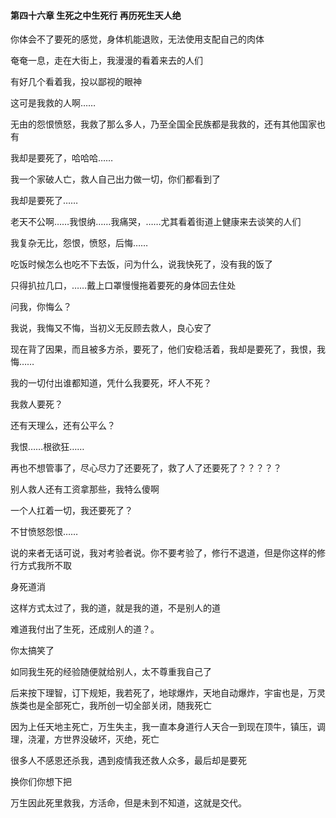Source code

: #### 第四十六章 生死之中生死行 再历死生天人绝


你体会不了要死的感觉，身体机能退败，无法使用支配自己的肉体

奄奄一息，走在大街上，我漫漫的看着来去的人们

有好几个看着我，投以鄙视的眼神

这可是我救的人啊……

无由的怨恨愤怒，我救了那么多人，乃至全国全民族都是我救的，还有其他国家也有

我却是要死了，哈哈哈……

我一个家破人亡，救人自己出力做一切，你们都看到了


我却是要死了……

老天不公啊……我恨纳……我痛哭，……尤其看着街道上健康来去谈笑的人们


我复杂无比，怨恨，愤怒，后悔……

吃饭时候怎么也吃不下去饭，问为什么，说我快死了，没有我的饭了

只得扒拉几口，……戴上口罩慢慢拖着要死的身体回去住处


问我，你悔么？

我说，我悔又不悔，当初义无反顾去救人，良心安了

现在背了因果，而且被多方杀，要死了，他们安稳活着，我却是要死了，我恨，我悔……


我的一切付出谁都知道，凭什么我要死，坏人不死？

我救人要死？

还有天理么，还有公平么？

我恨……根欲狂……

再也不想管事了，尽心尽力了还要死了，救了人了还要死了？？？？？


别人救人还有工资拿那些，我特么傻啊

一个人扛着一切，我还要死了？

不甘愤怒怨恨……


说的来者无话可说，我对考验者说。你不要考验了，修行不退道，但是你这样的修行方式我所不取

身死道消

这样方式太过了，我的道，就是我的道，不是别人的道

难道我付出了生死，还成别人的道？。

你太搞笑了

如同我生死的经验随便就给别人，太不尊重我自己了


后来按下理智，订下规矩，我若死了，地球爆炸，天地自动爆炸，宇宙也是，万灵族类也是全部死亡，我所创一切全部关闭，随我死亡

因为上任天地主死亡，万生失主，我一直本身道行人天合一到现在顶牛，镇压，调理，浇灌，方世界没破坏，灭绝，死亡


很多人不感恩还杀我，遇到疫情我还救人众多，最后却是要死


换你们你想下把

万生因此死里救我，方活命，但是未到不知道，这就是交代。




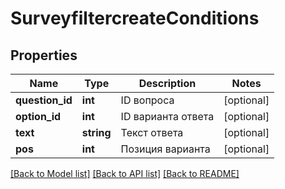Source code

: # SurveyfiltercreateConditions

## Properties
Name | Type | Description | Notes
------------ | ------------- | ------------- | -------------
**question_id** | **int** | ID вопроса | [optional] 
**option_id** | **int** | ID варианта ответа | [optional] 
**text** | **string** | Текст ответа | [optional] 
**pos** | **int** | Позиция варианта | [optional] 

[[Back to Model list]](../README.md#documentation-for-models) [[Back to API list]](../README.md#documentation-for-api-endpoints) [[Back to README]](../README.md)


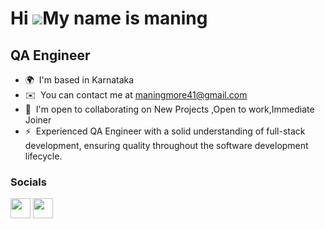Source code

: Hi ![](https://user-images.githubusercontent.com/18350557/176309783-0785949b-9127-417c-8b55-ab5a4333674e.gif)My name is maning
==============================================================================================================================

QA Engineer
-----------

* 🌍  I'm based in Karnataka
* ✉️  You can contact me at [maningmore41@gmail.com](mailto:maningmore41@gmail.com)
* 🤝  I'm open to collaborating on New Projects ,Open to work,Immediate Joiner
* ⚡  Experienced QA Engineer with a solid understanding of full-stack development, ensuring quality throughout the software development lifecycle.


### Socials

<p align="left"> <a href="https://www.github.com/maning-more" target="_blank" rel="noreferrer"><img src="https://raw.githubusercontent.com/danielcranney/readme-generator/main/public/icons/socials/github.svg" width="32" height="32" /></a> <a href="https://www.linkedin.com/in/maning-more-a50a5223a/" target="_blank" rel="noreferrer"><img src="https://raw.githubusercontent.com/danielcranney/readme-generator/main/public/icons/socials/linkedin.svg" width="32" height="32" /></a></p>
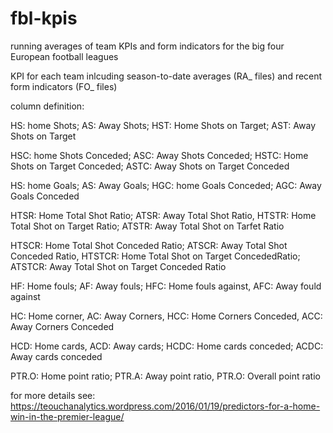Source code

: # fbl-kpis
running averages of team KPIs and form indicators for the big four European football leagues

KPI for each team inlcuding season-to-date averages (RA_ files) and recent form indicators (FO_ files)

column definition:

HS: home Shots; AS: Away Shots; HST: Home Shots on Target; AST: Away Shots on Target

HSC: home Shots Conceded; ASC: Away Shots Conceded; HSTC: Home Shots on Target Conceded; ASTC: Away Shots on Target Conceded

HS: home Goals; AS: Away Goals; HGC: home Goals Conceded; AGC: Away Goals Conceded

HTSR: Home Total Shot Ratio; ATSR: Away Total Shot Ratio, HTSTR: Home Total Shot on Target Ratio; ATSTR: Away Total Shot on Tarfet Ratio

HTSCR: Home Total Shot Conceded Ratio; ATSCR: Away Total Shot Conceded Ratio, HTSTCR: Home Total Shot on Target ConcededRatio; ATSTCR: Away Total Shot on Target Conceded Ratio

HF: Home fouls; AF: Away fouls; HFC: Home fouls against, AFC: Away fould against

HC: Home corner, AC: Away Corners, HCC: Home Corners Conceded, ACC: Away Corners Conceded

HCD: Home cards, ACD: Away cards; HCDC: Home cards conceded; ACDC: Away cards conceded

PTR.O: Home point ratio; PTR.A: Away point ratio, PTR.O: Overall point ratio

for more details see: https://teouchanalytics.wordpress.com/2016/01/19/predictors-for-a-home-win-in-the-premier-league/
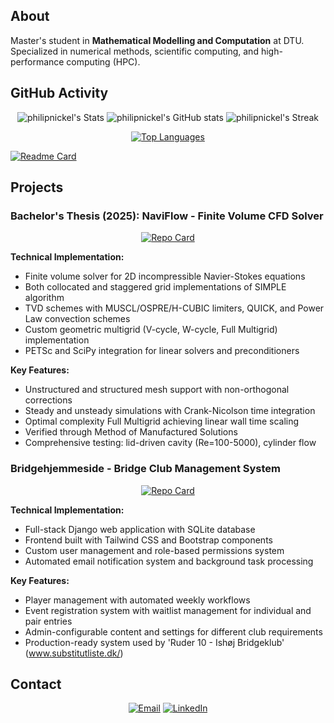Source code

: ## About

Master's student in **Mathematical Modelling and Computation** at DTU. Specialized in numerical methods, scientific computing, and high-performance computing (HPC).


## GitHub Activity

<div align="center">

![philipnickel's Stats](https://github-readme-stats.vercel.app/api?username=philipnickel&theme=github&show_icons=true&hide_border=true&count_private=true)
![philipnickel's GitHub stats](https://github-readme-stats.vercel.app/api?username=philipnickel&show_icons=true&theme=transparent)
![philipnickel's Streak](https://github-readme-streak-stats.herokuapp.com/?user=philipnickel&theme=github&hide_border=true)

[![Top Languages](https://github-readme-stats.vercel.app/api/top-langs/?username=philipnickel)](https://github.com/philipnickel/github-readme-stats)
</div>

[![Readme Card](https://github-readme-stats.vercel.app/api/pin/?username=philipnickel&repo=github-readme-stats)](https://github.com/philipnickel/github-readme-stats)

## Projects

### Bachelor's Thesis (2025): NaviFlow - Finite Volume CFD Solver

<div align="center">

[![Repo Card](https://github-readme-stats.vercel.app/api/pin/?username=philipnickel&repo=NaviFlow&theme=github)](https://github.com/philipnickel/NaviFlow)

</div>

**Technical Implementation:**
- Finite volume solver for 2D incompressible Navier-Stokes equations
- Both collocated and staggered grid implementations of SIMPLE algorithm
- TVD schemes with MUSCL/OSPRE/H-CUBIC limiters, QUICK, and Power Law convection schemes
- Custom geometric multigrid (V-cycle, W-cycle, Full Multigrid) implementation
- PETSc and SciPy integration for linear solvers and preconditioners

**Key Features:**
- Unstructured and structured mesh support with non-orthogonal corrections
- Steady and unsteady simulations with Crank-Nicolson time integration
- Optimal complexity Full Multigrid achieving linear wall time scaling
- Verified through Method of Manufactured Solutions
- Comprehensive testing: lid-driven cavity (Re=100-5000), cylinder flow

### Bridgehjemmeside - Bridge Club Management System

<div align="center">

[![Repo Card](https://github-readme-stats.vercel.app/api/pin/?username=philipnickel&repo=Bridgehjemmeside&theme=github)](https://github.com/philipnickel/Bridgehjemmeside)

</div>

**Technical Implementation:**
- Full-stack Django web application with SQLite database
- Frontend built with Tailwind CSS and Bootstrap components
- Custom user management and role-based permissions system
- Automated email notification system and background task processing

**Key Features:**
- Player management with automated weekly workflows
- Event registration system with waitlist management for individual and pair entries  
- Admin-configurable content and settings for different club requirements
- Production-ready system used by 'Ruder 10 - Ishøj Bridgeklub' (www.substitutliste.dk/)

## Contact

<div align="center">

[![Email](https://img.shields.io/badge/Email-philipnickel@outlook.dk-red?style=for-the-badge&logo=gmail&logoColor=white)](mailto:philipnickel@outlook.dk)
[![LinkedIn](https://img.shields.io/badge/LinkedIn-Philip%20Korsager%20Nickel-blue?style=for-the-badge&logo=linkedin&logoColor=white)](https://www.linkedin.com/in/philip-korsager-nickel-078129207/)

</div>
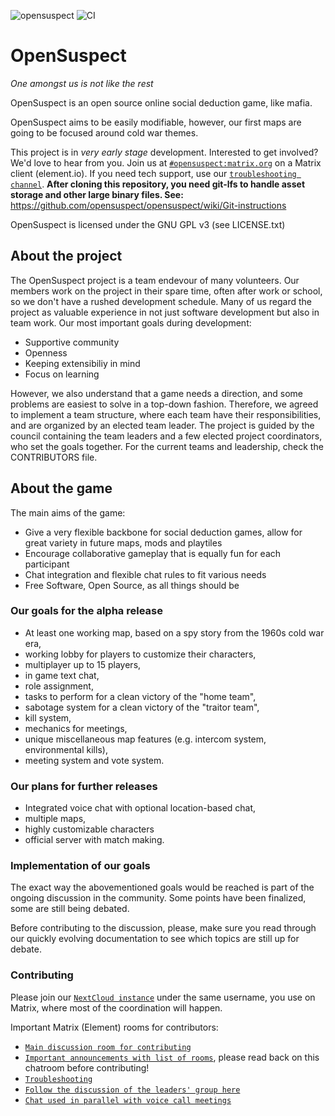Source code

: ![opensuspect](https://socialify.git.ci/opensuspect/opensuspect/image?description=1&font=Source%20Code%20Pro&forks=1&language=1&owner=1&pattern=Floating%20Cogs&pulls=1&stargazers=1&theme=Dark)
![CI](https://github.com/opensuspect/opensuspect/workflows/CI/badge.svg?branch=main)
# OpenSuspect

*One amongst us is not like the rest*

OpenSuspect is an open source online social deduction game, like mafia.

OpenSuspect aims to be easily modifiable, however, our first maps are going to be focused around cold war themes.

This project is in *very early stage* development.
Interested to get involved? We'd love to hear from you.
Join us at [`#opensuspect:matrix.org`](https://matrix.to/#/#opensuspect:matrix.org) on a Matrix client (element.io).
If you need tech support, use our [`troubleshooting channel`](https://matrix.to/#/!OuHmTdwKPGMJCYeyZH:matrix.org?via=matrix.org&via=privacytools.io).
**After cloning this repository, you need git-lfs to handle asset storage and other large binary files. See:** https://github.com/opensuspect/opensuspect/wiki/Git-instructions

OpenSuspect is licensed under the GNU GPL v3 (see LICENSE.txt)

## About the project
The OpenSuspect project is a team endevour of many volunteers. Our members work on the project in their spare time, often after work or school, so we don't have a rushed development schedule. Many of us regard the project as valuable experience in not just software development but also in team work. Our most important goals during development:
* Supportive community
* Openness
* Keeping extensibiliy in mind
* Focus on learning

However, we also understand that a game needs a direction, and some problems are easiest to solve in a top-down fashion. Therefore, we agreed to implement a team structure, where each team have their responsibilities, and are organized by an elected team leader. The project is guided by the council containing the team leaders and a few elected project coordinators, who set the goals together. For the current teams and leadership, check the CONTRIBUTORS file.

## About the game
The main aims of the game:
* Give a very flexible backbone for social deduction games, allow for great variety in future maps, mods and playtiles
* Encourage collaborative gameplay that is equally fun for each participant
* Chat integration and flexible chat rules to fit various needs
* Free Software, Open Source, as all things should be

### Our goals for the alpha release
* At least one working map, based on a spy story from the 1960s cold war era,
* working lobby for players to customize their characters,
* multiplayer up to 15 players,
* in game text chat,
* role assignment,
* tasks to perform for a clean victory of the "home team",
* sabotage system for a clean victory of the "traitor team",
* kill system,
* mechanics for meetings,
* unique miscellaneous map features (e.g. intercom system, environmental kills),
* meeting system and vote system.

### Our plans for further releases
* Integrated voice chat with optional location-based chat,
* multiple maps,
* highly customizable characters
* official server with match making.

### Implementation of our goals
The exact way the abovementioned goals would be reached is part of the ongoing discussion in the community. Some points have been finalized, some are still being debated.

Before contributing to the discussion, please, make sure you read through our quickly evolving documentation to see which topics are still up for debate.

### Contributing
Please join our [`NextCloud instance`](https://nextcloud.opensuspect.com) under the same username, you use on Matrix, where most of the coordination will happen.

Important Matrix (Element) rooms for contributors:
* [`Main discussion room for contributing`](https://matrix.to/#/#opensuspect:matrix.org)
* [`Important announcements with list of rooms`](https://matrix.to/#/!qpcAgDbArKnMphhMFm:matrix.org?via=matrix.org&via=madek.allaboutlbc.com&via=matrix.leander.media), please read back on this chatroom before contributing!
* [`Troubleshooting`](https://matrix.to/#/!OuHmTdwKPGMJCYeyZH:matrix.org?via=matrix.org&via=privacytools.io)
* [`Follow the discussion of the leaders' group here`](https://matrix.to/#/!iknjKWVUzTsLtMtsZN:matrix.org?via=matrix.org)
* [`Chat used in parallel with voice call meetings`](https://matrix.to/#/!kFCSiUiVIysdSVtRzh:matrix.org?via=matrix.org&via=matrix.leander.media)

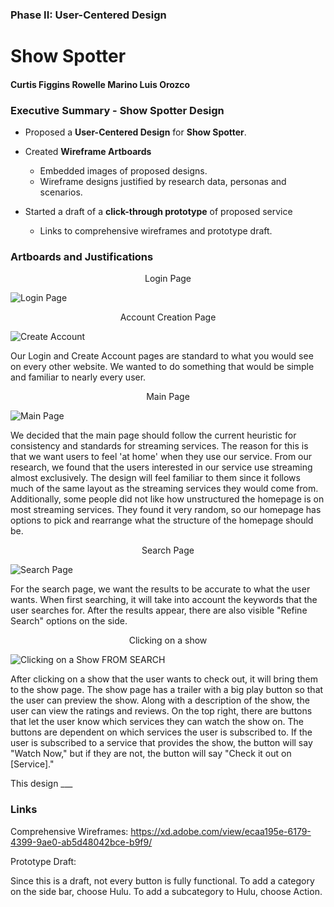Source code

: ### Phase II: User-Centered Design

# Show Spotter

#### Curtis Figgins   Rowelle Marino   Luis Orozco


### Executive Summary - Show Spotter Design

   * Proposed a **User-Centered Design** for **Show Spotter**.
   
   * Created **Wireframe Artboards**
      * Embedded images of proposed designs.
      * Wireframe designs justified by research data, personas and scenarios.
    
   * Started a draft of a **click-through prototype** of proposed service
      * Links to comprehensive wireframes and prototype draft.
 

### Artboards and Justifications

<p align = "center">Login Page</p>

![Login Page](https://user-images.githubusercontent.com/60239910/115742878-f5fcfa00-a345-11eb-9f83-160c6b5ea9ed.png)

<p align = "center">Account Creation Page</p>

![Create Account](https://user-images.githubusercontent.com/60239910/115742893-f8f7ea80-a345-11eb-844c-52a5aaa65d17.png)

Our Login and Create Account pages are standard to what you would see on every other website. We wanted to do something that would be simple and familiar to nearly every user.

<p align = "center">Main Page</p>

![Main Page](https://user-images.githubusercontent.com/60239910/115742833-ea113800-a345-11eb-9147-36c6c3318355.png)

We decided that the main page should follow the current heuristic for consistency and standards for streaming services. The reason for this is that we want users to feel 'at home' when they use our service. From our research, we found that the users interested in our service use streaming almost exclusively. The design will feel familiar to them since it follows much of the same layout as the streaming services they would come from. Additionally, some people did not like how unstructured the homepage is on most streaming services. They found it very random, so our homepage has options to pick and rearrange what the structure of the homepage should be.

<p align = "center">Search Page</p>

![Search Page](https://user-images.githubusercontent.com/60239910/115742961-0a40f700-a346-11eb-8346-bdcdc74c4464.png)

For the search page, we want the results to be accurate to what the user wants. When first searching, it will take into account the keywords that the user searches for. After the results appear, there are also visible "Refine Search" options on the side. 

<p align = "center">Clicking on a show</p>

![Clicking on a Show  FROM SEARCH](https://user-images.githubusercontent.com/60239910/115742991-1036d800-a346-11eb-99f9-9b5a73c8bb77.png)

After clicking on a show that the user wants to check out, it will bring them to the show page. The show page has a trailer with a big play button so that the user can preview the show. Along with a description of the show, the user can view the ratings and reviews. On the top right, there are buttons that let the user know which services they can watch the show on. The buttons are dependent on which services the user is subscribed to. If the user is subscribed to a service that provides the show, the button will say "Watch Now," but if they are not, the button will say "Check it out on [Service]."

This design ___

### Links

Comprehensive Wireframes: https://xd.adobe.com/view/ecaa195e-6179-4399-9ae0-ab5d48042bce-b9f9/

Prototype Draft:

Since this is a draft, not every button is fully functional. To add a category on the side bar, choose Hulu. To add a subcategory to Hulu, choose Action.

__________

## [PROBLEM DESCRIPTION]
Your answer should be the lines above that contain the word "flexible", copied out.

## [REPLY]
* Give a very flexible backbone for social deduction games, allow for great variety in future maps, mods and playtiles
* Chat integration and flexible chat rules to fit various needs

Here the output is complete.